Em fase final de votação no Senado, a reforma da Previdência está motivando o governo federal a preparar também alterações administrativas para reestruturar as carreiras do funcionalismo federal, estabelecendo novas regras para contratação, promoção e desligamento dos servidores.

Em sua reportagem principal, O Estado de S.Paulo informa que, embora o foco principal esteja relacionado aos novos funcionários, a proposta também deverá incluir algumas regras de transição para o quadro atual. O governo diz que não há chance da “situação legal” dos atuais funcionários ser alterada, mas revelou que existe um estudo em análise para os futuros servidores.

Segundo o Estadão, devem ser revisados as licenças e gratificações, além da estabilidade para novos servidores de algumas carreiras. O fim da progressão automática, a redução do número de carreiras e o alinhamento dos salários do setor público aos da iniciativa privada também estão em discussão.

De acordo com o matutino, o presidente da Câmara, Rodrigo Maia (DEM-RJ), já sinaliza que considera a “reforma administrativa” uma prioridade. “Proposta elimina benefícios e muda carreira de servidores”, revela a manchete do Estadão.

Em seu título principal, O Globo traz dados de um levantamento feito em 26 capitais e no Distrito Federal que aponta para a retomada do emprego formal na maioria delas: 14.

Segundo o estudo, o saldo é positivo na criação de vagas com carteiras assinadas de janeiro a agosto deste ano. São Paulo é o destaque da pesquisa com um registro de 58.889 postos de trabalho com carteira assinada. A capital mineira Belo Horizonte ocupou o segundo lugar, com o registro de 17.085 novos empregos nesse período.

O levantamento mostra, contudo, que oito das nove capitais da região Nordeste e também estados que vivem crise fiscal, como o Rio de Janeiro e Rio Grande do Sul, tiveram um resultado negativo.
Na capital fluminense, a perda de empregos formais atingiu o número de 8.072 postos, já em Porto Alegre o saldo negativo foi de 2.385 empregos perdidos. Na região Norte, houve baixas nas capitais Belém e Macapá. Os dados foram produzidos pela consultoria Tendências.

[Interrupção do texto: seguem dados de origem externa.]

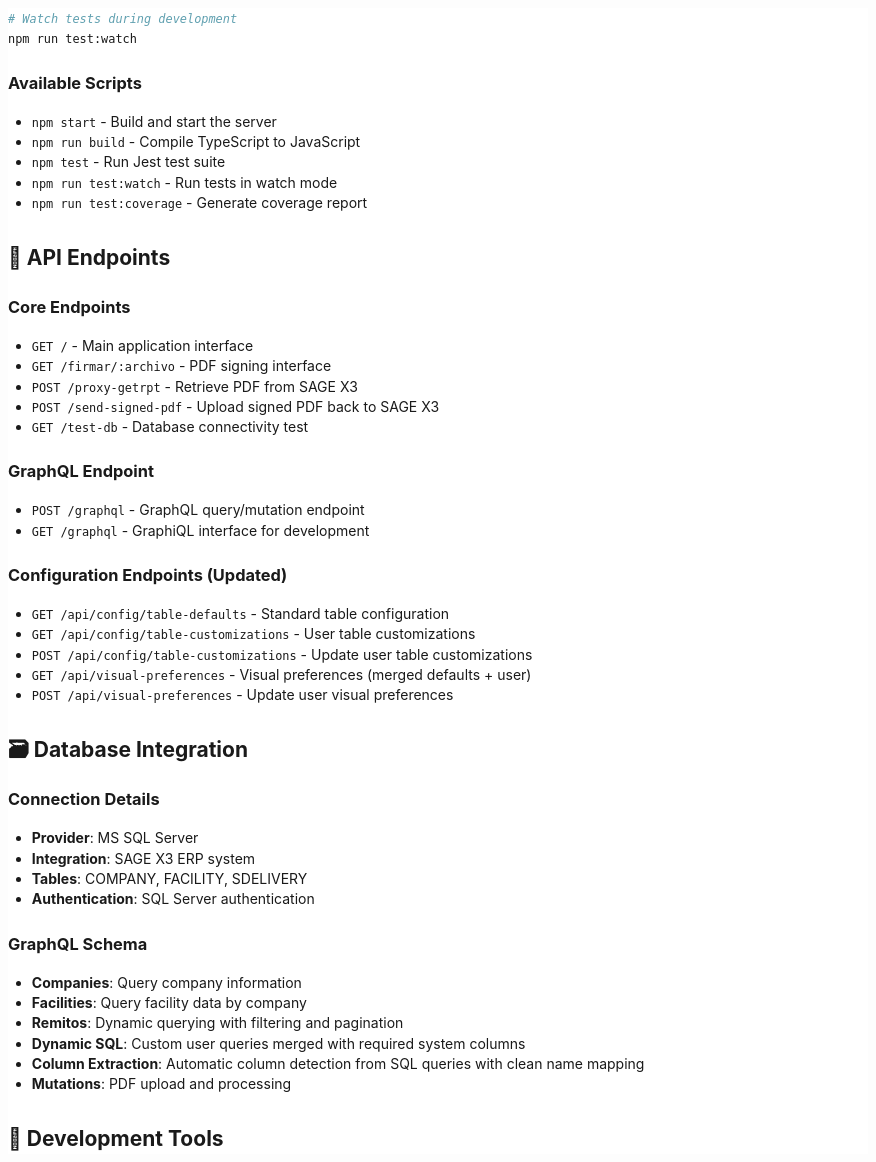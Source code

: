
 ```bash
# Watch tests during development
npm run test:watch
```

### Available Scripts
- `npm start` - Build and start the server
- `npm run build` - Compile TypeScript to JavaScript
- `npm test` - Run Jest test suite
- `npm run test:watch` - Run tests in watch mode
- `npm run test:coverage` - Generate coverage report

## 📡 API Endpoints

### Core Endpoints
- `GET /` - Main application interface
- `GET /firmar/:archivo` - PDF signing interface
- `POST /proxy-getrpt` - Retrieve PDF from SAGE X3
- `POST /send-signed-pdf` - Upload signed PDF back to SAGE X3
- `GET /test-db` - Database connectivity test

### GraphQL Endpoint
- `POST /graphql` - GraphQL query/mutation endpoint
- `GET /graphql` - GraphiQL interface for development

### Configuration Endpoints (Updated)
- `GET /api/config/table-defaults` - Standard table configuration
- `GET /api/config/table-customizations` - User table customizations
- `POST /api/config/table-customizations` - Update user table customizations
- `GET /api/visual-preferences` - Visual preferences (merged defaults + user)
- `POST /api/visual-preferences` - Update user visual preferences

## 🗃️ Database Integration

### Connection Details
- **Provider**: MS SQL Server
- **Integration**: SAGE X3 ERP system
- **Tables**: COMPANY, FACILITY, SDELIVERY
- **Authentication**: SQL Server authentication

### GraphQL Schema
- **Companies**: Query company information
- **Facilities**: Query facility data by company
- **Remitos**: Dynamic querying with filtering and pagination
- **Dynamic SQL**: Custom user queries merged with required system columns
- **Column Extraction**: Automatic column detection from SQL queries with clean name mapping
- **Mutations**: PDF upload and processing

## 🔧 Development Tools
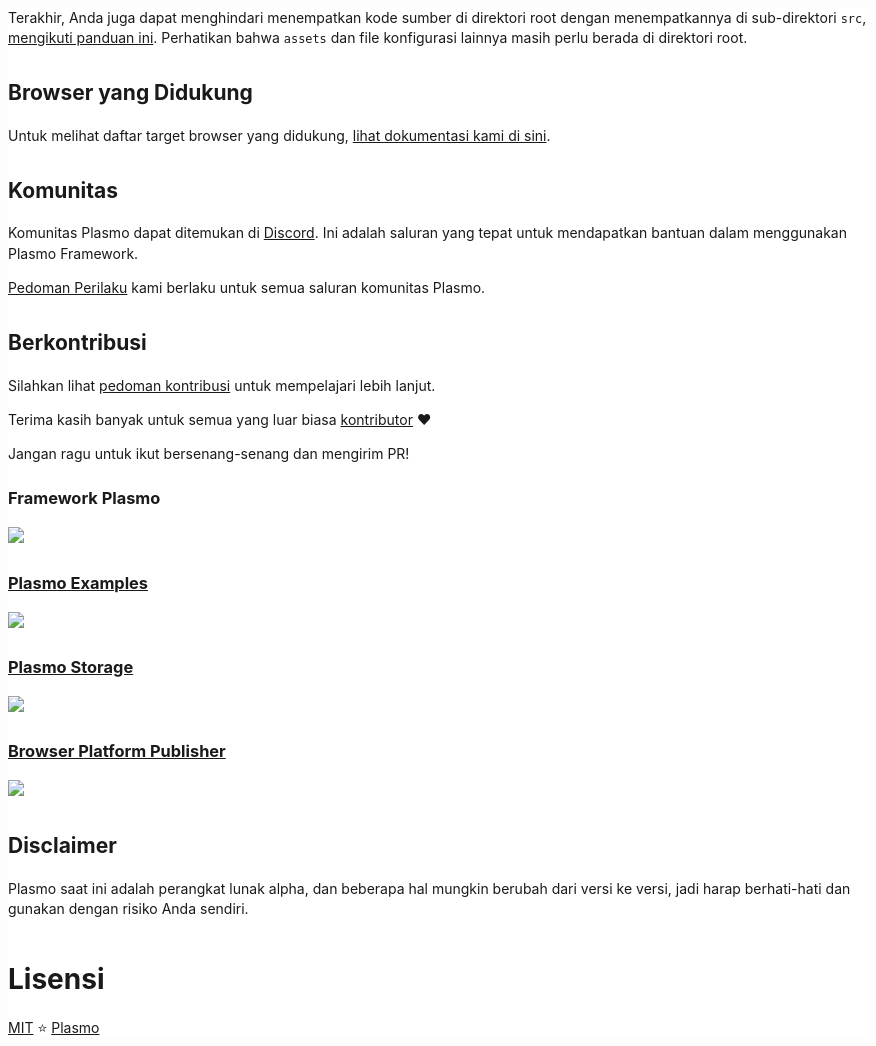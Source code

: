 Terakhir, Anda juga dapat menghindari menempatkan kode sumber di direktori root dengan menempatkannya di sub-direktori `src`, [mengikuti panduan ini](https://docs.plasmo.com/framework/customization/src). Perhatikan bahwa `assets` dan file konfigurasi lainnya masih perlu berada di direktori root.

## Browser yang Didukung

Untuk melihat daftar target browser yang didukung, [lihat dokumentasi kami di sini](https://docs.plasmo.com/framework/workflows/faq#what-are-the-officially-supported-browser-targets).

## Komunitas

Komunitas Plasmo dapat ditemukan di [Discord](https://www.plasmo.com/s/d). Ini adalah saluran yang tepat untuk mendapatkan bantuan dalam menggunakan Plasmo Framework.

[Pedoman Perilaku](./.github/CODE_OF_CONDUCT.md) kami berlaku untuk semua saluran komunitas Plasmo.

## Berkontribusi

Silahkan lihat [pedoman kontribusi](https://github.com/PlasmoHQ/plasmo/blob/main/.github/CONTRIBUTING.md) untuk mempelajari lebih lanjut.

Terima kasih banyak untuk semua yang luar biasa [kontributor](https://github.com/PlasmoHQ/plasmo/graphs/contributors) ❤️

Jangan ragu untuk ikut bersenang-senang dan mengirim PR!

### Framework Plasmo

<a href="https://github.com/PlasmoHQ/plasmo/graphs/contributors">
  <img src="https://contrib.rocks/image?repo=PlasmoHQ/plasmo" />
</a>

### [Plasmo Examples](https://github.com/PlasmoHQ/examples)

<a href="https://github.com/PlasmoHQ/examples/graphs/contributors">
  <img src="https://contrib.rocks/image?repo=PlasmoHQ/examples" />
</a>

### [Plasmo Storage](https://github.com/PlasmoHQ/storage)

<a href="https://github.com/PlasmoHQ/storage/graphs/contributors">
  <img src="https://contrib.rocks/image?repo=PlasmoHQ/storage" />
</a>

### [Browser Platform Publisher](https://github.com/PlasmoHQ/bpp)

<a href="https://github.com/PlasmoHQ/bpp/graphs/contributors">
  <img src="https://contrib.rocks/image?repo=PlasmoHQ/bpp" />
</a>

## Disclaimer

Plasmo saat ini adalah perangkat lunak alpha, dan beberapa hal mungkin berubah dari versi ke versi, jadi harap berhati-hati dan gunakan dengan risiko Anda sendiri.

# Lisensi

[MIT](https://github.com/PlasmoHQ/plasmo/blob/main/LICENSE) ⭐ [Plasmo](https://www.plasmo.com)
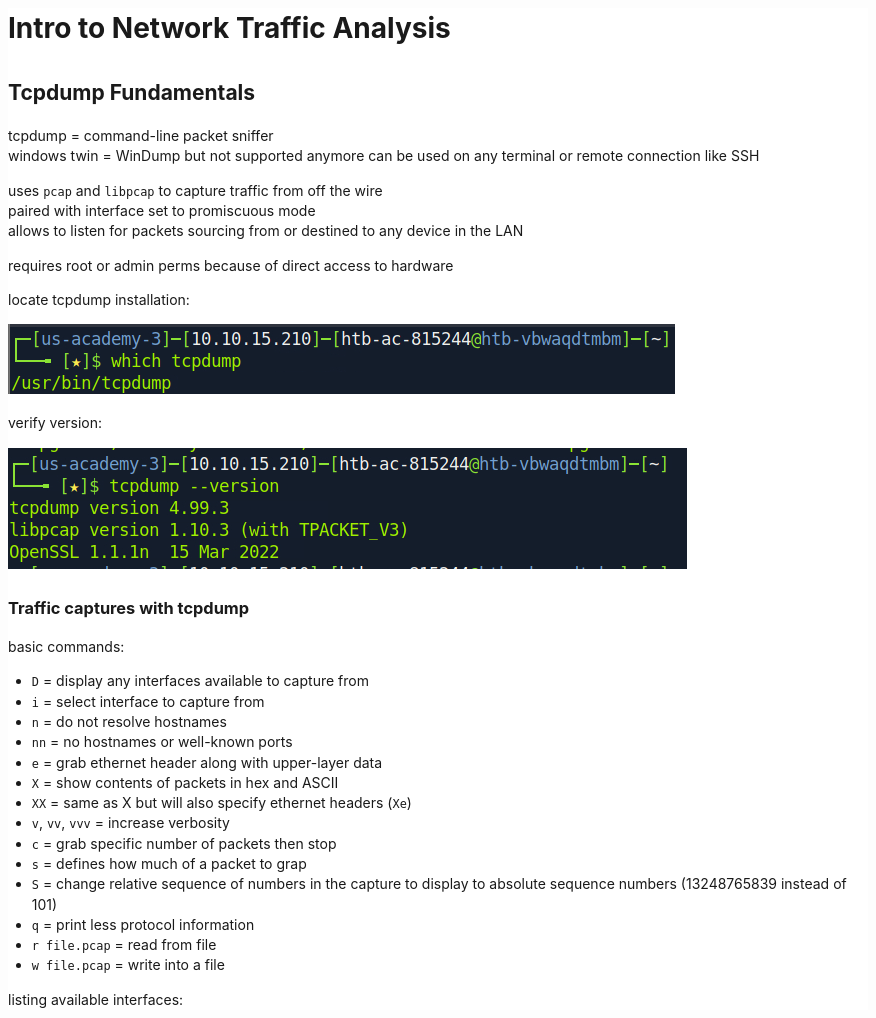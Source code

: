 # Intro to Network Traffic Analysis

## Tcpdump Fundamentals

tcpdump = command-line packet sniffer  
windows twin = WinDump but not supported anymore
can be used on any terminal or remote connection like SSH 

uses `pcap` and `libpcap` to capture traffic from off the wire  
paired with interface set to promiscuous mode  
allows to listen for packets sourcing from or destined to any device in the LAN 

requires root or admin perms because of direct access to hardware 

locate tcpdump installation: 

![](../Images/Pasted%20image%2020231215163720.png)

verify version:

![](../Images/Pasted%20image%2020231215163801.png)

### Traffic captures with tcpdump

basic commands: 
- `D` = display any interfaces available to capture from 
- `i` = select interface to capture from 
- `n` = do not resolve hostnames
- `nn` = no hostnames or well-known ports
- `e` = grab ethernet header along with upper-layer data
- `X` = show contents of packets in hex and ASCII
- `XX` = same as X but will also specify ethernet headers (`Xe`)
- `v`, `vv`, `vvv` = increase verbosity
- `c` = grab specific number of packets then stop 
- `s` = defines how much of a packet to grap
- `S` = change relative sequence of numbers in the capture to display to absolute sequence numbers (13248765839 instead of 101)
- `q` = print less protocol information
- `r file.pcap` = read from file 
- `w file.pcap` = write into a file 

listing available interfaces:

Para o economista e professor universitário João Saboia, o quadro nas regiões Norte e Nordeste está atrelado ao nível de desenvolvimento dos mercados de trabalho locais. Ele diz que “nas duas regiões o mercado de trabalho tem muita informalidade” e que os formais, em sua maioria, são da administração pública.

“Ao passo que o Sudeste tem mercados mais desenvolvidos, [há] uma maior participação de empresas privadas”, explica. Para o economista, isso exemplifica a geração de empregos formais na região. “Maioria das capitais vive retomada do emprego formal”, informa a manchete do Globo.

A Folha de S.Paulo destaca que o governo Jair Bolsonaro enviou à Câmara uma proposta que visa reduzir burocracia sobre operações cambiais. O projeto abre caminho, por exemplo, para pessoas físicas de alguns segmentos terem contas em dólar e outras moedas, hoje restrito a prestadores de serviços turísticos.

De acordo com o matutino paulista, o texto permite que o Banco Central expanda gradualmente essa autorização. Especialistas ouvidos pela Folha afirmam que o projeto beneficiaria correntistas que enviam remessas para parentes no exterior ou recebem.

Uma outra mudança, também passível de regulamentação, seria permitir que fintechs (start ups do sistema financeiro) atuem de forma independente no mercado de câmbio. Hoje essas empresas precisam estar atreladas a outras instituições financeiras tradicionais – bancos e corretoras – para operar no setor. “Projeto abre caminho para BC permitir conta em dólar”, sublinha a manchete da Folha.